Last update: Fri Jan 06 2023 00:00:00 GMT+0000 (Coordinated Universal Time)

Topics:
Data Ingestion

CREATED FOR:

Developer

This documentation will help answer frequently asked questions regarding Adobe Experience Platform Batch Data Ingestion APIs.

Batch API Calls

Are batches immediately active after receiving an HTTP 200 OK from the CompleteBatch API?

The 200 OK response from the API means that the batch has been accepted for processing - it is not active until it transitions to its final state, such as Active or Failure.

Is it safe to retry the CompleteBatch API call after it fails?

Yes - it is safe to retry the API call. Despite the failure, it is possible that the operation actually succeeded and the batch was successfully accepted. However, clients are expected to have retry mechanisms in case of API failure, and are, in fact, encouraged to retry. If the operation actually succeeded, the API will return success, even after retrying.

When should the Large File Upload API be used?

The recommended file size for using the Large File Upload API is 256 MB or larger. More information about how to use the Large File Upload API can be found here.

Why is the Large File Complete API call failing?

If chunks of a large file are found overlapping or missing, the server responds with an HTTP 400 Bad Request.

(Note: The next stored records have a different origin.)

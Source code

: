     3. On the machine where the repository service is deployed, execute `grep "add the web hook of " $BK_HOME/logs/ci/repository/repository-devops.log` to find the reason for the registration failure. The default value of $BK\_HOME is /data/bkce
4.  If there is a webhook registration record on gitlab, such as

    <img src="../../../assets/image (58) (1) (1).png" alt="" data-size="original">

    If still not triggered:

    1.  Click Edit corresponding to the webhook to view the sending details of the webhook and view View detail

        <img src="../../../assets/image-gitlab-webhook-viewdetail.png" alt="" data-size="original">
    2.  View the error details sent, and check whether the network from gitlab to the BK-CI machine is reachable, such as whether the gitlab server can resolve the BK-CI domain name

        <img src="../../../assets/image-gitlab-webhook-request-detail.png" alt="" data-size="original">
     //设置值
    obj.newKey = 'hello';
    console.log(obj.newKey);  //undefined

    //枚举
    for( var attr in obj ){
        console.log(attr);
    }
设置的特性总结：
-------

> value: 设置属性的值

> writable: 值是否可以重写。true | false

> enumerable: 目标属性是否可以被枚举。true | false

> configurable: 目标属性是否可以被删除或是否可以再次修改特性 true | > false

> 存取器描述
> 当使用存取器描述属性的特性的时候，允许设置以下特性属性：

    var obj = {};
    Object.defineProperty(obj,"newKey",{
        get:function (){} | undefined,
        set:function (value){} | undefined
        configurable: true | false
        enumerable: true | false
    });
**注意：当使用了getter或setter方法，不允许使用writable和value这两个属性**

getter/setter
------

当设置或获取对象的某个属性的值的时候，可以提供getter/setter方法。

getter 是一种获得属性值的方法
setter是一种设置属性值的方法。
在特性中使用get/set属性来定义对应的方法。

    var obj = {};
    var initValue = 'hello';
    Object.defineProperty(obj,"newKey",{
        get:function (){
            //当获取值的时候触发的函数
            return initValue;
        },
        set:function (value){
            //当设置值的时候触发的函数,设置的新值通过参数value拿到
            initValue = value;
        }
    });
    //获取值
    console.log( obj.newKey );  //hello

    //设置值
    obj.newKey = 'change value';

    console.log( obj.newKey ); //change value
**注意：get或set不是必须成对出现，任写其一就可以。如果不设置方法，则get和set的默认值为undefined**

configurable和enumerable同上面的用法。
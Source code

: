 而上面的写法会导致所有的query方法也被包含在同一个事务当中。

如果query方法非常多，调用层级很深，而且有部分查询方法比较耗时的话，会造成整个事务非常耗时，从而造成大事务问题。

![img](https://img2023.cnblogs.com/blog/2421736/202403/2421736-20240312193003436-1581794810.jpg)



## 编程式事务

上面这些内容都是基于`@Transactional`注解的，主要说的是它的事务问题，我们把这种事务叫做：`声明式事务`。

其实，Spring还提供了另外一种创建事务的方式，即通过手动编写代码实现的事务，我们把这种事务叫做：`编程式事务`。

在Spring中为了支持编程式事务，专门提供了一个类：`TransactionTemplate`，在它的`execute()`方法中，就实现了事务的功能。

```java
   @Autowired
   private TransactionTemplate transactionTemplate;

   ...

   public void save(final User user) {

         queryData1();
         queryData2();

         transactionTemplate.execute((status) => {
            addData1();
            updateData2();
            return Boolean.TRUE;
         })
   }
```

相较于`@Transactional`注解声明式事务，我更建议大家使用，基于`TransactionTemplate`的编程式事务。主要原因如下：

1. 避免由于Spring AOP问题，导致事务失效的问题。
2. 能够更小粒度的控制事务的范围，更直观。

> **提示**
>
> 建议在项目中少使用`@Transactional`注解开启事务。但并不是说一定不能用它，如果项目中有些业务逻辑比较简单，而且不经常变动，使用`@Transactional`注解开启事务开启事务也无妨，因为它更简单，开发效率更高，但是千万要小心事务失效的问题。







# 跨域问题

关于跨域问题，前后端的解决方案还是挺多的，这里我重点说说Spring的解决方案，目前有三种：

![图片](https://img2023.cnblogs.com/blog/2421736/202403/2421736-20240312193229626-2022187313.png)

This can occur because it is possible to upload overlapping chunks, as range validations are done at the time of file completion, when the file chunks are stitched together.

Ingestion Support

What are the supported ingest formats?

Currently, both Parquet and JSON are supported. CSV is supported on a legacy basis - while data will be promoted to master and preliminary checks will be done, no modern features, such as conversion, partitioning, or row validation will be supported.

Where should the batch input format be specified?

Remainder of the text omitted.